Henri's younger sister.

==Media==
===Light novels===
Nikita Kitagawa originally posted the series as a web novel on the online publishing platform Shōsetsuka ni Narō on February 24, 2021, with the most recent chapter being posted on August 30, 2023. It was later picked up for publication by Kodansha, which began publishing it under its Kodansha Ranobe Books imprint, featuring illustrations by Meto Sasame. Two volumes were released between June 2, 2022, and May 2, 2024.

| No. | Release date | ISBN |
|---|---|---|
| 1 | June 2, 2022 | 978-4-06-528229-8 |
| 2 | May 2, 2024 | 978-4-06-535453-7 |

===Manga===
A manga adaptation illustrated by Yui Hata began serialization in Kodansha's Magazine Pocket service on June 24, 2022. The first tankōbon volume was released on September 8, 2022; twelve volumes have been released as of July 9, 2026.

The manga's chapters are published in English on Kodansha's K Manga app.

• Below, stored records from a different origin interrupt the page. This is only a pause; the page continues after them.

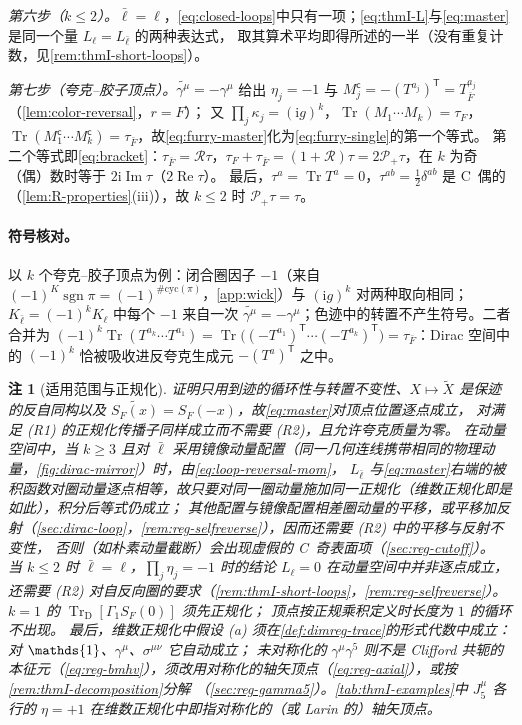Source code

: \documentclass[UTF8,a4paper,11pt,fontset=fandol]{ctexart}
\makeatletter
\let\amsmathbb\mathbb
\renewcommand{\mathbb}[1]{\ifx1#1\mathds{1}\else\amsmathbb{#1}\fi}
\theoremstyle{cplain}
\theoremstyle{cdefinition}
\theoremstyle{cremark}
\newtheorem{remark}[theorem]{注}
\renewcommand{\proofname}{证明}
\renewenvironment{proof}[1][\proofname]{\par\pushQED{\qed}\normalfont\topsep6\p@\@plus6\p@\relax
  \trivlist\item[\hskip\labelsep\itshape #1\hspace{0.5em}]\ignorespaces}{\popQED\endtrivlist\@endpefalse}
\numberwithin{equation}{section}
\DeclareMathOperator{\Tr}{Tr}
\DeclareMathOperator{\Real}{Re}
\DeclareMathOperator{\Imag}{Im}
\newcommand{\TrD}{\operatorname{Tr}_{\mathrm{D}}}   %
\newcommand{\tp}{\mathsf{T}}                         %
\newcommand{\Rop}{\mathcal{R}}                       %
\newcommand{\Pp}{\mathcal{P}_{+}}                    %
\newcommand{\SF}{S_{F}}                              %
\newcommand{\ii}{\mathrm{i}}                        %
\newcommand{\Cconj}[1]{\widetilde{#1}}              %
\makeatother
\begin{document}
\begin{proof}[\cref{thm:furry-single}的证明]
\emph{第六步（$k\le2$）。}$\bar\ell=\ell$，\cref{eq:closed-loops}中只有一项；\cref{eq:thmI-L}与\cref{eq:master}是同一个量 $L_\ell=L_{\bar\ell}$ 的两种表达式，
取其算术平均即得所述的一半（没有重复计数，见\cref{rem:thmI-short-loops}）。

\emph{第七步（夸克--胶子顶点）。}$\Cconj{\gamma^\mu}=-\gamma^\mu$ 给出 $\eta_j=-1$ 与 $M_j^{\mathsf c}=-(T^{a_j})^{\tp}=T^{a_j}_{\bar F}$（\cref{lem:color-reversal}，$r=F$）；
又 $\prod_j\kappa_j=(\ii g)^k$，$\Tr(M_1\cdots M_k)=\tau_F$，$\Tr(M_1^{\mathsf c}\cdots M_k^{\mathsf c})=\tau_{\bar F}$，故\cref{eq:furry-master}化为\cref{eq:furry-single}的第一个等式。
第二个等式即\cref{eq:bracket}：$\tau_{\bar F}=\Rop\tau$，$\tau_F+\tau_{\bar F}=(1+\Rop)\tau=2\Pp\tau$，在 $k$ 为奇（偶）数时等于 $2\ii\Imag\tau$（$2\Real\tau$）。
最后，$\tau^a=\Tr T^a=0$，$\tau^{ab}=\frac12\delta^{ab}$ 是 C~偶的（\cref{lem:R-properties}(iii)），故 $k\le2$ 时 $\Pp\tau=\tau$。
\end{proof}

\paragraph{符号核对。}以 $k$ 个夸克--胶子顶点为例：闭合圈因子 $-1$（来自 $(-1)^K\operatorname{sgn}\pi=(-1)^{\#\mathrm{cyc}(\pi)}$，\cref{app:wick}）与 $(\ii g)^k$
对两种取向相同；$K_{\bar\ell}=(-1)^kK_\ell$ 中每个 $-1$ 来自一次 $\Cconj{\gamma^\mu}=-\gamma^\mu$；色迹中的转置不产生符号。二者合并为
$(-1)^k\Tr(T^{a_k}\cdots T^{a_1})=\Tr\bigl((-T^{a_1})^{\tp}\cdots(-T^{a_k})^{\tp}\bigr)=\tau_{\bar F}$：Dirac 空间中的 $(-1)^k$ 恰被吸收进反夸克生成元 $-(T^a)^{\tp}$ 之中。

\begin{remark}[适用范围与正规化]\label{rem:thmI-validity}
证明只用到迹的循环性与转置不变性、$X\mapsto\Cconj X$ 是保迹的反自同构以及 $\Cconj{\SF(x)}=\SF(-x)$，故\cref{eq:master}对顶点位置逐点成立，
对满足 (R1) 的正规化传播子同样成立而不需要 (R2)，且允许夸克质量为零。
在动量空间中，当 $k\ge3$ 且对 $\bar\ell$ 采用镜像动量配置（同一几何连线携带相同的物理动量，\cref{fig:dirac-mirror}）时，由\cref{eq:loop-reversal-mom}，
$L_{\bar\ell}$ 与\cref{eq:master}右端的被积函数对圈动量逐点相等，故只要对同一圈动量施加同一正规化（维数正规化即是如此），积分后等式仍成立；
其他配置与镜像配置相差圈动量的平移，或平移加反射（\cref{sec:dirac-loop}，\cref{rem:reg-selfreverse}），因而还需要 (R2) 中的平移与反射不变性，
否则（如朴素动量截断）会出现虚假的 C~奇表面项（\cref{sec:reg-cutoff}）。
当 $k\le2$ 时 $\bar\ell=\ell$，$\prod_j\eta_j=-1$ 时的结论 $L_\ell=0$ 在动量空间中并非逐点成立，还需要 (R2) 对自反向圈的要求（\cref{rem:thmI-short-loops}，\cref{rem:reg-selfreverse}）。$k=1$ 的 $\TrD[\Gamma_1\SF(0)]$ 须先正规化；
顶点按正规乘积定义时长度为 $1$ 的循环不出现。
最后，维数正规化中假设 (a) 须在\cref{def:dimreg-trace}的形式代数中成立：对 $\mathbb 1$、$\gamma^\mu$、$\sigma^{\mu\nu}$ 它自动成立；
未对称化的 $\gamma^\mu\gamma^5$ 则不是 Clifford 共轭的本征元（\cref{eq:reg-bmhv}），须改用对称化的轴矢顶点（\cref{eq:reg-axial}），或按\cref{rem:thmI-decomposition}分解
（\cref{sec:reg-gamma5}）。\cref{tab:thmI-examples}中 $J_5^\mu$ 各行的 $\eta=+1$ 在维数正规化中即指对称化的（或 Larin 的）轴矢顶点。
\end{remark}
\end{document}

| No. | Release date | ISBN |
|---|---|---|
| 1 | September 8, 2022 | 978-4-06-529216-7 |
| 2 | December 8, 2022 | 978-4-06-530175-3 |
| 3 | March 9, 2023 | 978-4-06-531313-8 |
| 4 | June 8, 2023 | 978-4-06-532012-9 |
| 5 | September 8, 2023 | 978-4-06-533449-2 |
| 6 | December 7, 2023 | 978-4-06-534026-4 |
| 7 | March 8, 2024 | 978-4-06-535078-2 |
| 8 | September 9, 2024 | 978-4-06-535952-5 |
| 9 | December 9, 2024 | 978-4-06-537638-6 |
| 10 | May 9, 2025 | 978-4-06-538898-3 |
| 11 | December 9, 2025 | 978-4-06-540766-0 |
| 12 | July 9, 2026 | 978-4-06-543916-6 |

===Anime===
An anime television series adaptation was announced in the eleventh volume of the manga adaptation released on December 9, 2025. The series will be produced by Durandal and Tengu Kobou and directed by Haruki Kasugamori, with Hiroshi Hosokawa handling series composition and Hiroshi Miyamoto and Sumakidori designing the characters. It is set to premiere in 2027.